Records for this exercise

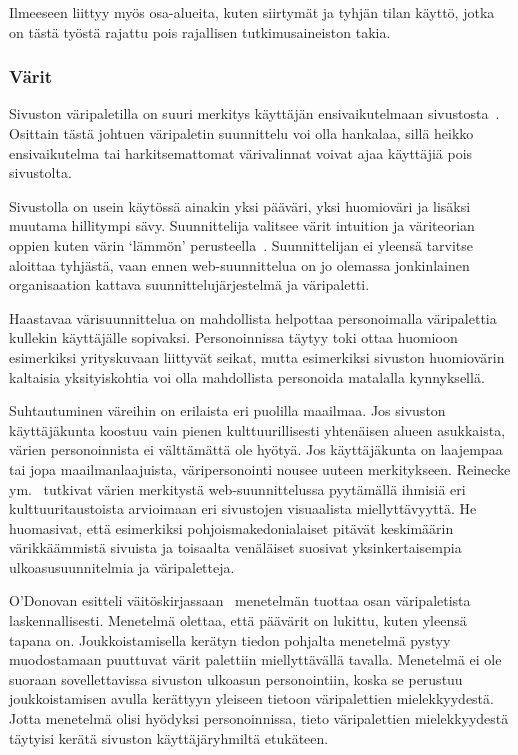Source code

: \documentclass[finnish, 12pt, a4paper, elec, utf8, a-1b]{aaltothesis}
\begin{document}
Ilmeeseen liittyy myös osa-alueita, kuten siirtymät ja tyhjän tilan käyttö,
jotka on tästä työstä rajattu pois rajallisen tutkimusaineiston takia.

\subsubsection{Värit}\label{color-personalization}

Sivuston väripaletilla on suuri merkitys käyttäjän ensivaikutelmaan
sivustosta~\cite{10.1145/2470654.2481281}. Osittain tästä johtuen väripaletin
suunnittelu voi olla hankalaa, sillä heikko ensivaikutelma tai harkitsemattomat
värivalinnat voivat ajaa käyttäjiä pois sivustolta.

Sivustolla on usein käytössä ainakin yksi pääväri, yksi huomioväri ja
lisäksi muutama hillitympi sävy. Suunnittelija valitsee värit intuition ja
väriteorian oppien kuten värin `lämmön' perusteella~\cite{odonovan_2015}.
Suunnittelijan ei yleensä tarvitse aloittaa tyhjästä, vaan ennen
web-suunnittelua on jo olemassa jonkinlainen organisaation kattava
suunnittelujärjestelmä ja väripaletti.

Haastavaa värisuunnittelua on mahdollista helpottaa personoimalla väripalettia
kullekin käyttäjälle sopivaksi. Personoinnissa täytyy toki ottaa huomioon
esimerkiksi yrityskuvaan liittyvät seikat, mutta esimerkiksi sivuston
huomiovärin kaltaisia yksityiskohtia voi olla mahdollista personoida matalalla
kynnyksellä.

Suhtautuminen väreihin on erilaista eri puolilla maailmaa. Jos sivuston
käyttäjäkunta koostuu vain pienen kulttuurillisesti yhtenäisen alueen
asukkaista, värien personoinnista ei välttämättä ole hyötyä. Jos käyttäjäkunta
on laajempaa tai jopa maailmanlaajuista, väripersonointi nousee uuteen
merkitykseen. Reinecke ym.~\cite{10.1145/2556288.2557052} tutkivat värien
merkitystä web-suunnittelussa pyytämällä ihmisiä eri kulttuuritaustoista
arvioimaan eri sivustojen visuaalista miellyttävyyttä. He huomasivat, että
esimerkiksi pohjoismakedonialaiset pitävät keskimäärin värikkäämmistä sivuista
ja toisaalta venäläiset suosivat yksinkertaisempia ulkoasusuunnitelmia ja
väripaletteja.

O'Donovan esitteli väitöskirjassaan~\cite{odonovan_2015} menetelmän tuottaa
osan väripaletista laskennallisesti. Menetelmä olettaa, että päävärit on lukittu,
kuten yleensä tapana on. Joukkoistamisella kerätyn tiedon pohjalta menetelmä
pystyy muodostamaan puuttuvat värit palettiin miellyttävällä tavalla. Menetelmä
ei ole suoraan sovellettavissa sivuston ulkoasun personointiin, koska se
perustuu joukkoistamisen avulla kerättyyn yleiseen tietoon väripalettien
mielekkyydestä. Jotta menetelmä olisi hyödyksi personoinnissa, tieto
väripalettien mielekkyydestä täytyisi kerätä sivuston käyttäjäryhmiltä
etukäteen.
\end{document}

Work to complete
Send back exactly the lines of the listing above, beginning at the line containing "Sivustolla on usein" and ending with the last. Add nothing.

Worked solution
Sivustolla on usein käytössä ainakin yksi pääväri, yksi huomioväri ja
lisäksi muutama hillitympi sävy. Suunnittelija valitsee värit intuition ja
väriteorian oppien kuten värin `lämmön' perusteella~\cite{odonovan_2015}.
Suunnittelijan ei yleensä tarvitse aloittaa tyhjästä, vaan ennen
web-suunnittelua on jo olemassa jonkinlainen organisaation kattava
suunnittelujärjestelmä ja väripaletti.

Haastavaa värisuunnittelua on mahdollista helpottaa personoimalla väripalettia
kullekin käyttäjälle sopivaksi. Personoinnissa täytyy toki ottaa huomioon
esimerkiksi yrityskuvaan liittyvät seikat, mutta esimerkiksi sivuston
huomiovärin kaltaisia yksityiskohtia voi olla mahdollista personoida matalalla
kynnyksellä.

Suhtautuminen väreihin on erilaista eri puolilla maailmaa. Jos sivuston
käyttäjäkunta koostuu vain pienen kulttuurillisesti yhtenäisen alueen
asukkaista, värien personoinnista ei välttämättä ole hyötyä. Jos käyttäjäkunta
on laajempaa tai jopa maailmanlaajuista, väripersonointi nousee uuteen
merkitykseen. Reinecke ym.~\cite{10.1145/2556288.2557052} tutkivat värien
merkitystä web-suunnittelussa pyytämällä ihmisiä eri kulttuuritaustoista
arvioimaan eri sivustojen visuaalista miellyttävyyttä. He huomasivat, että
esimerkiksi pohjoismakedonialaiset pitävät keskimäärin värikkäämmistä sivuista
ja toisaalta venäläiset suosivat yksinkertaisempia ulkoasusuunnitelmia ja
väripaletteja.

O'Donovan esitteli väitöskirjassaan~\cite{odonovan_2015} menetelmän tuottaa
osan väripaletista laskennallisesti. Menetelmä olettaa, että päävärit on lukittu,
kuten yleensä tapana on. Joukkoistamisella kerätyn tiedon pohjalta menetelmä
pystyy muodostamaan puuttuvat värit palettiin miellyttävällä tavalla. Menetelmä
ei ole suoraan sovellettavissa sivuston ulkoasun personointiin, koska se
perustuu joukkoistamisen avulla kerättyyn yleiseen tietoon väripalettien
mielekkyydestä. Jotta menetelmä olisi hyödyksi personoinnissa, tieto
väripalettien mielekkyydestä täytyisi kerätä sivuston käyttäjäryhmiltä
etukäteen.
\end{document}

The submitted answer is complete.